Police Apologize for Harassing Caixin Reporter

Police in Quanzhou, East China’s Fujian province, have apologized for the harassment faced by Caixin reporter Zhou Chen while she was covering a chemical spill in the area.
Zhou was followed by officials after she attempted to interview a local mayor about the Nov. 4 petrochemical leak that locals say has hurt their fish farms and threatens their health. Local police later entered her hotel room at night demanding to see her identification card. They searched the room, claiming that it was a routine inspection.
Zhou Chen’s description of events is “basically true,” the Quanzhou Public Security Bureau said in a statement Tuesday afternoon. “Public security enforcement personnel in Quangang district have simple work methods and improper law enforcement behaviors, causing harm to society. We sincerely apologize for this,” the bureau said.
The bureau said it had asked Che Binyang, a branch deputy director, to present a self-criticism to the city’s public security party committee, and that it had suspended another police officer, Chen Huashan.
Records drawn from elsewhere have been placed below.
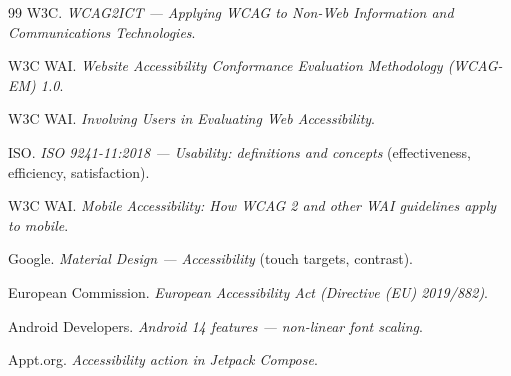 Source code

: \begin{thebibliography}{99}
 W3C.
\emph{WCAG2ICT --- Applying WCAG to Non-Web Information and Communications Technologies}.

 W3C WAI.
\emph{Website Accessibility Conformance Evaluation Methodology (WCAG-EM) 1.0}.

 W3C WAI.
\emph{Involving Users in Evaluating Web Accessibility}.

 ISO.
\emph{ISO 9241-11:2018 --- Usability: definitions and concepts} (effectiveness, efficiency,
satisfaction).

 W3C WAI.
\emph{Mobile Accessibility: How WCAG 2 and other WAI guidelines apply to mobile}.

 Google.
\emph{Material Design --- Accessibility} (touch targets, contrast).

 European Commission.
\emph{European Accessibility Act (Directive (EU) 2019/882)}.

 Android Developers.
\emph{Android 14 features --- non-linear font scaling}.

 Appt.org.
\emph{Accessibility action in Jetpack Compose}.

\end{thebibliography}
It thanked the media for “supervising our work.”
The Quanzhou Public Security Bureau’s statement comes after multiple Chinese media outlets published critical reports about local officials’ handling of the petrochemical spill and their treatment of Zhou.
The People’s Daily, the official newspaper of the Communist Party of China, published a commentary in its overseas edition calling local officials’ treatment of Zhou a “farce.” It warned against what it described as the practice of trying to “save face” by allowing only “positive publicity.”